■ Entries shown:
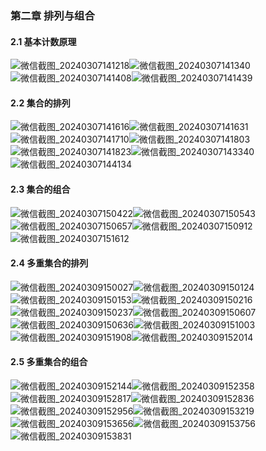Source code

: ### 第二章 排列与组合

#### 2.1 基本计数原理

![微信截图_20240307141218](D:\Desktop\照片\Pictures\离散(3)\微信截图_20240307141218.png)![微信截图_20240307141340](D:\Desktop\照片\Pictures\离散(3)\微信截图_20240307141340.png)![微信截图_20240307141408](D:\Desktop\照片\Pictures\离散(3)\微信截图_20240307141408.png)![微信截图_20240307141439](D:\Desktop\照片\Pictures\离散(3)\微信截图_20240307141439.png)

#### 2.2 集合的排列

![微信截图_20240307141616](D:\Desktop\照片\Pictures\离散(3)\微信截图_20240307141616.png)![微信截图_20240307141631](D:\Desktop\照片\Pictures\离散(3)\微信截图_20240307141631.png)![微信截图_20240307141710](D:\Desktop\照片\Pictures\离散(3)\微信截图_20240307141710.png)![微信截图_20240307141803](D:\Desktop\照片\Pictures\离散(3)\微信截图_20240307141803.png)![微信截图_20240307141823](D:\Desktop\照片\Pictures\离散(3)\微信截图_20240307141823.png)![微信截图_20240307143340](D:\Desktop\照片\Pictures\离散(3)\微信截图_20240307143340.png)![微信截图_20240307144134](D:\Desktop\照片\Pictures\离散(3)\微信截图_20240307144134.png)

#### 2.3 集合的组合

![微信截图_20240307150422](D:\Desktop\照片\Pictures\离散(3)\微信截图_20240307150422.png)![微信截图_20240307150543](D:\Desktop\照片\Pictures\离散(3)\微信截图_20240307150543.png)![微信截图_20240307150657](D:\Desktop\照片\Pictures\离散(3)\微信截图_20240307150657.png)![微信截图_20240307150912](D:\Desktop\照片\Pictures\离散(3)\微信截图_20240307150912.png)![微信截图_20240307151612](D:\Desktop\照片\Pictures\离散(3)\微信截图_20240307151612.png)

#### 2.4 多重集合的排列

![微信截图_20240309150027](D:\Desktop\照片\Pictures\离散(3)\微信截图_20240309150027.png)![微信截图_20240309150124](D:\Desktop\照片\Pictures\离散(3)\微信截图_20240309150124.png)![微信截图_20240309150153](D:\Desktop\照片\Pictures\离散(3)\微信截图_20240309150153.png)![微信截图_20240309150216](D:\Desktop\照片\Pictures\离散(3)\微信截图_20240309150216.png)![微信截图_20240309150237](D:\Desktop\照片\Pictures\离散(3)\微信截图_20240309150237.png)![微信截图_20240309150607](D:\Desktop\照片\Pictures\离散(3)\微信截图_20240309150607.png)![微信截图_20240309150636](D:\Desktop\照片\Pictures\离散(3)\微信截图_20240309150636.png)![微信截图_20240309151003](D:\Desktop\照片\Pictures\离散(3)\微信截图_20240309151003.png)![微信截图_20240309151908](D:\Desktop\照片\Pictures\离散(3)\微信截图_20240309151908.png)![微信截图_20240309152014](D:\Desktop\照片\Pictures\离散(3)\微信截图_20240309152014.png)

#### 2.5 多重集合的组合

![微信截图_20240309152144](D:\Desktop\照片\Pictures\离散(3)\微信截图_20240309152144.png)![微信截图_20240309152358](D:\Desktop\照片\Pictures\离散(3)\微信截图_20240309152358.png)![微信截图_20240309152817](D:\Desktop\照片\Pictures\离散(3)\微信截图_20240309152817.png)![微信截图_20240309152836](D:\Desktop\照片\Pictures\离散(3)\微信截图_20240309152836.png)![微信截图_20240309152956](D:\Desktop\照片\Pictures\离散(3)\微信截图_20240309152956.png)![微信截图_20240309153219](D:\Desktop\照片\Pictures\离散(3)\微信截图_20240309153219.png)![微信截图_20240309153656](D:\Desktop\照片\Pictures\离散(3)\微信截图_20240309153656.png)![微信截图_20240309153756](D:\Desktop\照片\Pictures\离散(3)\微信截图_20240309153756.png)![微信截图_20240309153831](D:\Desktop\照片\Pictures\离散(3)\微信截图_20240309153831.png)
* * *
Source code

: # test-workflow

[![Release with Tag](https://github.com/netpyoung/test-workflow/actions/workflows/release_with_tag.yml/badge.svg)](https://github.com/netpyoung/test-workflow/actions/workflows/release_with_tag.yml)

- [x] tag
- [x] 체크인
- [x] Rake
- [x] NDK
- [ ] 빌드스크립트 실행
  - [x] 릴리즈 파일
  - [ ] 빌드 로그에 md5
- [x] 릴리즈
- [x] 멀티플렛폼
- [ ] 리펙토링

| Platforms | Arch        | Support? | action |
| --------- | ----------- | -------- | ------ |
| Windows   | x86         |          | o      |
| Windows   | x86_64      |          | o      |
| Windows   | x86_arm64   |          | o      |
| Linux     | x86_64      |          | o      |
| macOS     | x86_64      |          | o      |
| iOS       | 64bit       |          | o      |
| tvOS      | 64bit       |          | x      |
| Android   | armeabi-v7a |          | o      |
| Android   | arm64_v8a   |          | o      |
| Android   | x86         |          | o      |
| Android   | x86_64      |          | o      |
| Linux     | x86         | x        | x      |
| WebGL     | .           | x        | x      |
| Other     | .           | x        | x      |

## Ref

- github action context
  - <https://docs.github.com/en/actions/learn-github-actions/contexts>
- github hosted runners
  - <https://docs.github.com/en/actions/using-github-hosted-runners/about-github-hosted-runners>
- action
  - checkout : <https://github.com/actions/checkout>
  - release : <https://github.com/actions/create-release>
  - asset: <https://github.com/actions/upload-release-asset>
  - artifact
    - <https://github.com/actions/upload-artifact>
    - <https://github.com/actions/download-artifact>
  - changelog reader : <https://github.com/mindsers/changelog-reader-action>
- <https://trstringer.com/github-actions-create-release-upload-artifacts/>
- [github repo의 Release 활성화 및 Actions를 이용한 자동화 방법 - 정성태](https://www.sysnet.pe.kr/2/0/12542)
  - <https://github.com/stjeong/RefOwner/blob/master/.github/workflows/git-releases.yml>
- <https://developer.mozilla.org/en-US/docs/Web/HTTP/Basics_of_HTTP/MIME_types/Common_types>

■ Task directions:
Which lines in the material contain the word "runners"? Pull each of them out.

■ Exercise response:
- github hosted runners
  - <https://docs.github.com/en/actions/using-github-hosted-runners/about-github-hosted-runners>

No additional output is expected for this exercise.